* [TASK REQUIREMENTS]: Among the records that follow, find each line holding the word "figure" and copy it.

Stored data
*****
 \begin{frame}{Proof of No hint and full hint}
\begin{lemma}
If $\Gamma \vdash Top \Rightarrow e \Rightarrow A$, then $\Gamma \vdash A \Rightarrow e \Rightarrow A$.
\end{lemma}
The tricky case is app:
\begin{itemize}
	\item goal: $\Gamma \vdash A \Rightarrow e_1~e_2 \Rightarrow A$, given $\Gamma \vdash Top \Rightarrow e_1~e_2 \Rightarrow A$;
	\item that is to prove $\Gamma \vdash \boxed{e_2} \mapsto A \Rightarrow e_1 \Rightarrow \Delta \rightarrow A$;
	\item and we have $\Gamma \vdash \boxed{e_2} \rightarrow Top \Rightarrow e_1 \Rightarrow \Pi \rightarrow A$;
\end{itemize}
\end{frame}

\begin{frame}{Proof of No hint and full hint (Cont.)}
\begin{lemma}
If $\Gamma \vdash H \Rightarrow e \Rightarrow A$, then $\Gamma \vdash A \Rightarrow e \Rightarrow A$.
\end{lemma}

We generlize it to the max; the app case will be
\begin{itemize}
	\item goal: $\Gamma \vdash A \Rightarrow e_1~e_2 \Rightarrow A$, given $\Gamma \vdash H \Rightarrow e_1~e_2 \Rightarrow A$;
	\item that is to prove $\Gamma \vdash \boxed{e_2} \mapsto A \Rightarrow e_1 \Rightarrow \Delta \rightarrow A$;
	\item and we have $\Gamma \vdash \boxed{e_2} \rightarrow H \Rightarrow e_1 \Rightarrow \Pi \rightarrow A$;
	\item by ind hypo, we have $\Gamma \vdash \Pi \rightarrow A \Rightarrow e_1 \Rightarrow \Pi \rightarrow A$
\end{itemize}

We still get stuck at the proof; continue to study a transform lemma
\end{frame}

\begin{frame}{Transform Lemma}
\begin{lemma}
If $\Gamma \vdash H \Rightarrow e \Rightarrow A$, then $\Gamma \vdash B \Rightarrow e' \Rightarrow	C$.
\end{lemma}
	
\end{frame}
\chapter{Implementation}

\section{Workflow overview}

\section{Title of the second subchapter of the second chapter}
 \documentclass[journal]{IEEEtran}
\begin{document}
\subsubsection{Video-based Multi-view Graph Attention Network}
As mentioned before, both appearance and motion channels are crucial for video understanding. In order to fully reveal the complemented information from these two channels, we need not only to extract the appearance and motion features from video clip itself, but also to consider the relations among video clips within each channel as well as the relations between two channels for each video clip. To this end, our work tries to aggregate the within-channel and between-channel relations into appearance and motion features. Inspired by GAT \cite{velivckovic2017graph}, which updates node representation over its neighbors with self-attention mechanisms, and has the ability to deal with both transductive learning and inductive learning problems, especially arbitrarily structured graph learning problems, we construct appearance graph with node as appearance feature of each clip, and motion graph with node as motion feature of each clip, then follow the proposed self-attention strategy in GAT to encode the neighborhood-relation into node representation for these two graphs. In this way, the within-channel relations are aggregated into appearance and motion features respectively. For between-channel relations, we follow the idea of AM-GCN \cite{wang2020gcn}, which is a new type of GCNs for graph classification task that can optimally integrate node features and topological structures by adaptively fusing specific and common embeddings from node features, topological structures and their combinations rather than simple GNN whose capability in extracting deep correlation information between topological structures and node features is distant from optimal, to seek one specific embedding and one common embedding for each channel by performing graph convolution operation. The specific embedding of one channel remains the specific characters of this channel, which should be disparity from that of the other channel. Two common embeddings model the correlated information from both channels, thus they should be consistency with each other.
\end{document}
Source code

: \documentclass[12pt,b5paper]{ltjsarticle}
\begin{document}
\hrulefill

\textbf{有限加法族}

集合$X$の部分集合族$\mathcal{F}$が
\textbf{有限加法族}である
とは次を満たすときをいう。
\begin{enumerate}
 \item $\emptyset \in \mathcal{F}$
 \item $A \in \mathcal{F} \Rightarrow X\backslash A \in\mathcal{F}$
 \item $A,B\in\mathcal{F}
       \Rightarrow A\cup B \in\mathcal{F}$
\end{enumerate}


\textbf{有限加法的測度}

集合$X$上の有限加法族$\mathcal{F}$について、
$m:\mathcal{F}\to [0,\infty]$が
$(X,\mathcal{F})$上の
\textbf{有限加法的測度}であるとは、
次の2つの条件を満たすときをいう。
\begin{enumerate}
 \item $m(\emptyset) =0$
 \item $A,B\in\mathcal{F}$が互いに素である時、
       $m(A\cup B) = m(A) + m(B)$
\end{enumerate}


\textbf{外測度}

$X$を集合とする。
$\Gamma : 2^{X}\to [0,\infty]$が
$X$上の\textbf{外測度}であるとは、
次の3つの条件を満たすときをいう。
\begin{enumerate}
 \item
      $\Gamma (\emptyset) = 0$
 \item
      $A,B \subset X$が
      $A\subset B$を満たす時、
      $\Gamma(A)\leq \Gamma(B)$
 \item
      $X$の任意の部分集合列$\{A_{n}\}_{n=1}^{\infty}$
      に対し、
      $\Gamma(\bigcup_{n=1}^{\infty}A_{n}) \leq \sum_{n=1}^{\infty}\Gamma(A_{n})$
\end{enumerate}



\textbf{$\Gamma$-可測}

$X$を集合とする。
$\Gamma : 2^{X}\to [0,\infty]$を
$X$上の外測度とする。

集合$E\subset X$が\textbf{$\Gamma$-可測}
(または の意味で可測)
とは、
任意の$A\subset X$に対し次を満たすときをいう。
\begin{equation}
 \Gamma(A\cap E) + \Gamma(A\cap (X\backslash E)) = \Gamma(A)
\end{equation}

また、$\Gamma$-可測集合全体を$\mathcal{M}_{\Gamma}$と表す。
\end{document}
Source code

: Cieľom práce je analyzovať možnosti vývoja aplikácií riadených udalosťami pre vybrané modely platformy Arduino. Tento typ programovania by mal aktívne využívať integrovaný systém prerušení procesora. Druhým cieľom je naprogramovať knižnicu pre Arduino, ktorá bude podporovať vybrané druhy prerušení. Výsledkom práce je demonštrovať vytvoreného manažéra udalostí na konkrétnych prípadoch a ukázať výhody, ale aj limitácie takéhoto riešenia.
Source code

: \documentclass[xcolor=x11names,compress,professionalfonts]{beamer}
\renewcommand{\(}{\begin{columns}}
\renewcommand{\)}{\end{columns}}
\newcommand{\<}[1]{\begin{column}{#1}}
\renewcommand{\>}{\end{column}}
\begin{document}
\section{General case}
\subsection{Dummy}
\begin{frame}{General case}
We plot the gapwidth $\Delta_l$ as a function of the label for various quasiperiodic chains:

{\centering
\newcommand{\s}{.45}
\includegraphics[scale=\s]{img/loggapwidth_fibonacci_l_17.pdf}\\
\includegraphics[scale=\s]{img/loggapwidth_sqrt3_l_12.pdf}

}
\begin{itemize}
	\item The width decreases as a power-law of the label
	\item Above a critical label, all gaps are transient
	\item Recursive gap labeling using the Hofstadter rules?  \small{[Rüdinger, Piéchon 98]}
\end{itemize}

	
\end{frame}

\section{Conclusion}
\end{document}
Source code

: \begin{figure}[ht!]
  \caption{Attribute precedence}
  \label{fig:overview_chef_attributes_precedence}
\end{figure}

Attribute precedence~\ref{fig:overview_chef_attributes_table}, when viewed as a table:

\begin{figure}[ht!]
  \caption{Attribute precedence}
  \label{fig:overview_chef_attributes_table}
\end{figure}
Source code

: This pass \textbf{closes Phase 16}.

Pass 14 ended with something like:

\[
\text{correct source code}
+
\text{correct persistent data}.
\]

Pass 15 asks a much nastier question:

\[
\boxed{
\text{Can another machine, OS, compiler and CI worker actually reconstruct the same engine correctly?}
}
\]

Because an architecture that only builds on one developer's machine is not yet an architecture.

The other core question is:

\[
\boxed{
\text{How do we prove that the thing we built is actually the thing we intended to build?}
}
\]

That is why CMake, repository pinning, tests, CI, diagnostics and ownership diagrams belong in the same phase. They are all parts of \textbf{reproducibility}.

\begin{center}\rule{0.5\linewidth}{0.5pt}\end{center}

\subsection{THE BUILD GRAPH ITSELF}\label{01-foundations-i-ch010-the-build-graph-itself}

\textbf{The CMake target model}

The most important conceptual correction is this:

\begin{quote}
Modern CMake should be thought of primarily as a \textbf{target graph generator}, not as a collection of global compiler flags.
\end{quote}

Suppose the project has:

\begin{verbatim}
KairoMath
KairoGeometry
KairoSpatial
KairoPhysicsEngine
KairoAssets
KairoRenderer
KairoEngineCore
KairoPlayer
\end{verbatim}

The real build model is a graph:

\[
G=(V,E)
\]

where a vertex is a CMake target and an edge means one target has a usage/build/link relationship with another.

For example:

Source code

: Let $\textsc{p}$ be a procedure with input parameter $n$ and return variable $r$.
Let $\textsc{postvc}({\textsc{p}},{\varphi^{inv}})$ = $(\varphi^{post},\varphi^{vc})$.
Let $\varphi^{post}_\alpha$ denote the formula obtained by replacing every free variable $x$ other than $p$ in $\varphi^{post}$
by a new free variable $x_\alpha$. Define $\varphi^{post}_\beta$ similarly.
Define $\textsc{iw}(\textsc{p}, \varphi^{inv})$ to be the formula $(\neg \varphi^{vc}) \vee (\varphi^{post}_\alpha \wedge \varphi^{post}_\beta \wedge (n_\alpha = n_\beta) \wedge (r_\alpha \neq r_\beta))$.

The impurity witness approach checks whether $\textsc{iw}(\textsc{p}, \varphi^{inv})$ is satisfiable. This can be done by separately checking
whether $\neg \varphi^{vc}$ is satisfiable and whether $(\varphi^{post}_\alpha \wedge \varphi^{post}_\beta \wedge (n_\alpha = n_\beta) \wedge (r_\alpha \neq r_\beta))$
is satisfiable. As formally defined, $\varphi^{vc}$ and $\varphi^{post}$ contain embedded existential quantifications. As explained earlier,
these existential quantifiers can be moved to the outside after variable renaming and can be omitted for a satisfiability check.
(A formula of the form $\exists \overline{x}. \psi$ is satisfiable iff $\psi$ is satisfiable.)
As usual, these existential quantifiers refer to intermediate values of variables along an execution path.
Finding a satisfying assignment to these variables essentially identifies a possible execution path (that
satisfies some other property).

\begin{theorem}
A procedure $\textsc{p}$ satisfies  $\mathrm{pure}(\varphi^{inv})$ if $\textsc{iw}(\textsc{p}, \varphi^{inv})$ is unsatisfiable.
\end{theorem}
*****
* [RESULT OF THE TASK]:
: \begin{figure}[ht!]
\end{figure}
\begin{figure}[ht!]
\end{figure}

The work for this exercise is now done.